Writing is a Muscle

Writing is a Muscle

 

The cliche is true; writing is a muscle.

I’ve done pretty good these last few weeks with writing a blog every day. There were a couple of misses on weekends, usually Sundays, but I’m building steam. I can feel my brain starting to think in prose again, and it is good. Like the satisfying muscle soreness from the first long bike ride after a never ending winter of sitting on my ass.

Last night I read a few chapters of Gabriela Pereira’s writing book, DIY MFA, and she was discussing a concept borrowed from startup culture known as a “minimum viable project.” This concept can be summed up with the slightly more relatable phrase, “just do it.”

Just sit your ass down in a chair, or on the ground, or stand at a standing desk if that’s your thing, and just write the words. Any words. Just write.

My blogs from just a couple of weeks ago are utter crap that I was horrified by, but I pressed the damn Publish button every single day. Once upon a time I easily wrote weird, entertaining posts that my friends and followers loved, looked forward to, bugged me about if I disappeared for more than a few days. I was good, I was building a following, and I just needed to make the leap to start submitting personal essays to journals and magazines.

Then a bunch of really weird shit happened in my personal life, I got locked in a cycle of depression that went untreated, and I stopped writing completely. I stopped reading, too. This went on for years. There were occasional bursts of my writing really bad poetry in a desperate attempt to kick start things, but I just ended up hanging out with the drunk old men who haunt poetry readings. That was a strange scene.

I quit my job as a digital marketing analyst about a year ago. That was a direct result of the bizarre mind fuck I experienced by actually finishing NaNoWriMo 2015. It was the first time in my life that I had ever managed to achieve that type of word count in a single fiction project, and it was a revelation that kind of exploded all over my life.

Okay, quitting that job can also be attributed to the daily sensation that I was trying to claw my way out of a skin suit I wore in service to a company that was straight up lying to its clients. But I found the courage to get out of there after seeing that I can produce that many words. I cried after submitting my draft to confirm nearly 60,000 words on November 28th.

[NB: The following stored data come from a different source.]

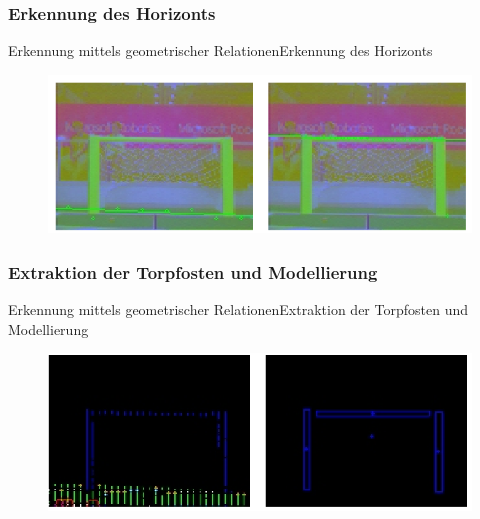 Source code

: \documentclass{beamer}
\begin{document}
\subsubsection{Erkennung des Horizonts}
\begin{frame}{Erkennung mittels geometrischer Relationen}{Erkennung des Horizonts}
\begin{figure}[htp]
\centering
\includegraphics[scale=0.6]{geometric-plane.png}
\end{figure}
\end{frame}

\subsubsection{Extraktion der Torpfosten und Modellierung}
\begin{frame}{Erkennung mittels geometrischer Relationen}{Extraktion der Torpfosten und Modellierung}
\begin{figure}[htp]
\centering
\includegraphics[scale=0.6]{goal-blobs.png}
\end{figure}
\end{frame}
\end{document}
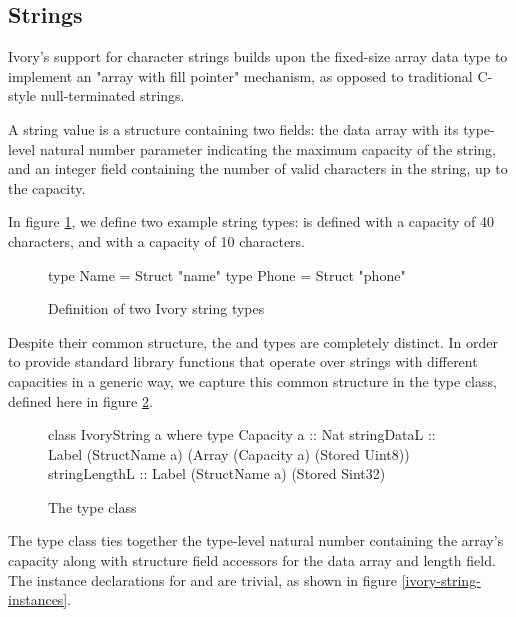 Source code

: \subsection{Strings}
Ivory's support for character strings builds upon the fixed-size array
data type to implement an "array with fill pointer" mechanism, as opposed
to traditional C-style null-terminated strings.

A string value is a structure containing two fields: the data array
with its type-level natural number parameter indicating the maximum
capacity of the string, and an integer field containing the number of
valid characters in the string, up to the capacity.

In figure \ref{ivory-string-type-defn}, we define two example
string types:  is defined with a capacity of 40
characters, and  with a capacity of 10 characters.

\begin{figure}[h]
\begin{code}

type Name  = Struct "name"
type Phone = Struct "phone"
\end{code}
\caption{Definition of two Ivory string types}
\label{ivory-string-type-defn}
\end{figure}

Despite their common structure, the  and  types
are completely distinct. In order to provide standard library
functions that operate over strings with different capacities in a generic
way, we capture this common structure in the  type
class, defined here in figure \ref{ivory-string-class}.

\begin{figure}[h]
\begin{code}
class IvoryString a where
  type Capacity a :: Nat
  stringDataL   :: Label (StructName a)
                         (Array (Capacity a)
                                (Stored Uint8))
  stringLengthL :: Label (StructName a)
                         (Stored Sint32)
\end{code}
\caption{The  type class}
\label{ivory-string-class}
\end{figure}

The  type class ties together the type-level natural
number containing the array's capacity along with structure field accessors
for the data array and length field. The instance declarations for 
and  are trivial, as shown in figure \ref{ivory-string-instances}.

That scattered zero draft from NaNoWriMo 2015 will never see the light of day, but its successors most certainly will. I know that if I just write, work out my process, I will be able to write books that someone out there wants to read.

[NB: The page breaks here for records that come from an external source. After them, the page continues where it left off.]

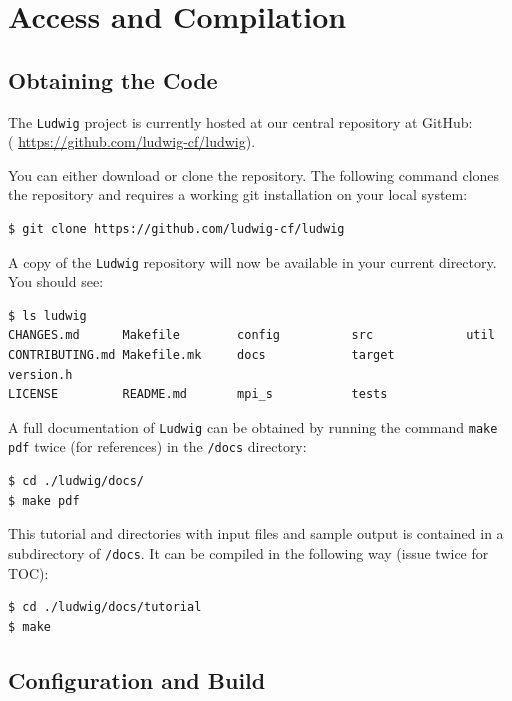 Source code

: \documentclass[11pt,twoside,a4paper]{article}
\begin{document}
\section{Access and Compilation}

\subsection{Obtaining the Code}
\label{sec:getCode}

The \texttt{Ludwig} project is currently hosted at our central repository at GitHub:\\
({\color{blue} \hyperref[GitHubLudwig]{https://github.com/ludwig-cf/ludwig}}).
\smallskip

You can either download or clone the repository. 
The following command clones the repository and requires a working 
git installation on your local system:

\begin{lstlisting}[style=terminalverbatim]
$ git clone https://github.com/ludwig-cf/ludwig
\end{lstlisting}

A copy of the \texttt{Ludwig} repository will now be available in your current directory. 
You should see:

\begin{lstlisting}
$ ls ludwig
CHANGES.md      Makefile        config          src             util
CONTRIBUTING.md Makefile.mk     docs            target          version.h
LICENSE         README.md       mpi_s           tests
\end{lstlisting}

A full documentation of \texttt{Ludwig} can be obtained by running 
the command \texttt{make pdf} twice (for references) in the \texttt{/docs} directory:

\begin{lstlisting}[style=terminalverbatim]
$ cd ./ludwig/docs/
$ make pdf
\end{lstlisting}

This tutorial and directories with input files and sample output is contained in 
a subdirectory of \texttt{/docs}. It can be compiled in the following way (issue twice for TOC):

\begin{lstlisting}[style=terminalverbatim]
$ cd ./ludwig/docs/tutorial
$ make
\end{lstlisting}

\subsection{Configuration and Build}\label{configbuild}
\end{document}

Going back to DIY MFA, a “minimum viable product” is essentially the most basic form of the thing you want to build that will achieve its most basic goal. I could still be working on designing this blog, tweaking About content (notice I don’t even have an About page right now), building out my highly detailed marketing plan. But I wouldn’t have written a single word yet, and I would not have regained my ability to just write a blog every day that I feel good about.

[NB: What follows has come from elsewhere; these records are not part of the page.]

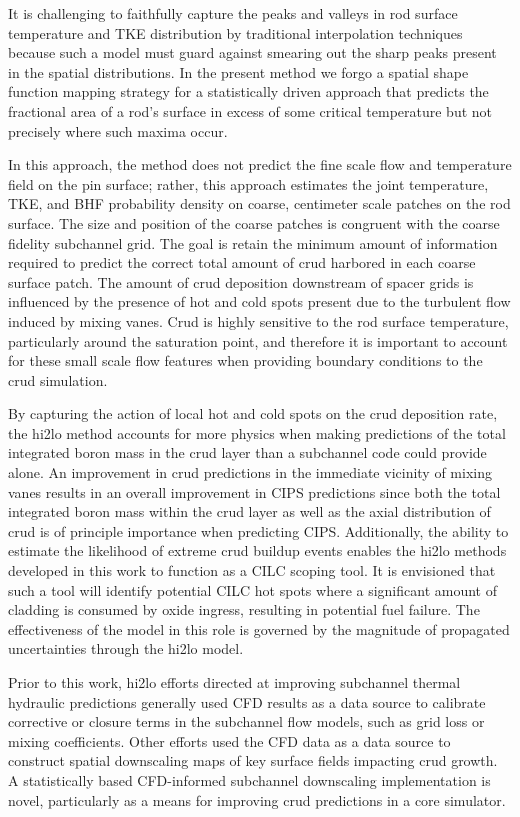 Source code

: It is challenging to faithfully capture the peaks and valleys in
rod surface temperature and TKE distribution by traditional interpolation
techniques because such a model must guard against smearing out the sharp peaks
present in the spatial distributions.
In the present method we forgo a spatial shape function mapping strategy
for a statistically driven approach that predicts the fractional
area of a rod's surface in excess of some critical temperature but not
precisely where such maxima occur.

In this approach, the method does not predict the fine scale flow and temperature field on the pin surface; rather, this approach estimates the joint temperature, TKE, and BHF probability density on coarse, centimeter scale patches on the rod surface.  The size and position of the coarse patches is congruent with the coarse fidelity subchannel grid.  The goal is retain the minimum amount of information required to predict the correct total amount of crud harbored in each coarse surface patch.  The amount of crud deposition downstream of spacer grids is influenced by the presence of hot and cold spots present due to the turbulent flow induced by mixing vanes.  Crud is highly sensitive to the rod surface temperature, particularly around the saturation point, and therefore it is important to account for these small scale flow features when providing boundary conditions to the crud simulation.

By capturing the action of local hot and cold spots on the crud deposition rate, the hi2lo method accounts for more physics when making predictions of the total integrated boron mass in the crud layer than a subchannel code could provide alone.  An improvement in crud predictions in the immediate vicinity of mixing vanes results in an overall improvement in CIPS predictions since both the total integrated boron mass within the crud layer as well as the axial distribution of crud is of principle importance when predicting CIPS.  Additionally, the ability to estimate the likelihood of extreme crud buildup events enables the hi2lo methods developed in this work to function as a CILC scoping tool.  It is envisioned that such a tool will identify potential CILC hot spots where a significant amount of cladding is consumed by oxide ingress, resulting in potential fuel failure.  The effectiveness of the model in this role is governed by the magnitude of propagated uncertainties through the hi2lo model.

Prior to this work, hi2lo efforts directed at improving subchannel thermal hydraulic predictions generally used CFD results as a data source to calibrate corrective or closure terms in the subchannel flow models, such as grid loss or mixing coefficients.  Other efforts used the CFD data as a data source to construct spatial downscaling maps of key surface fields impacting crud growth.  A statistically based CFD-informed subchannel downscaling implementation is novel, particularly as a means for improving crud predictions in a core simulator.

Your first draft is supposed to be ugly and gross and not make much sense. That’s what it’s for. No one gets to see it. Do not show anyone your first draft. Write it, then edit it, fix everything that you can catch on your own. Then you’ve got a second draft that’s probably ready to get some outside feedback.

Blog, and publish that blog, every day. Write what you want to write, every day. Whether it’s five hundred words or five thousand words, you need to write something. Scraps of paper, dictating into your phone’s voice recorder, find a way and make some time.

Even if you’re just writing yourself a pep talk on how much you believe writing every day will make you a better writer.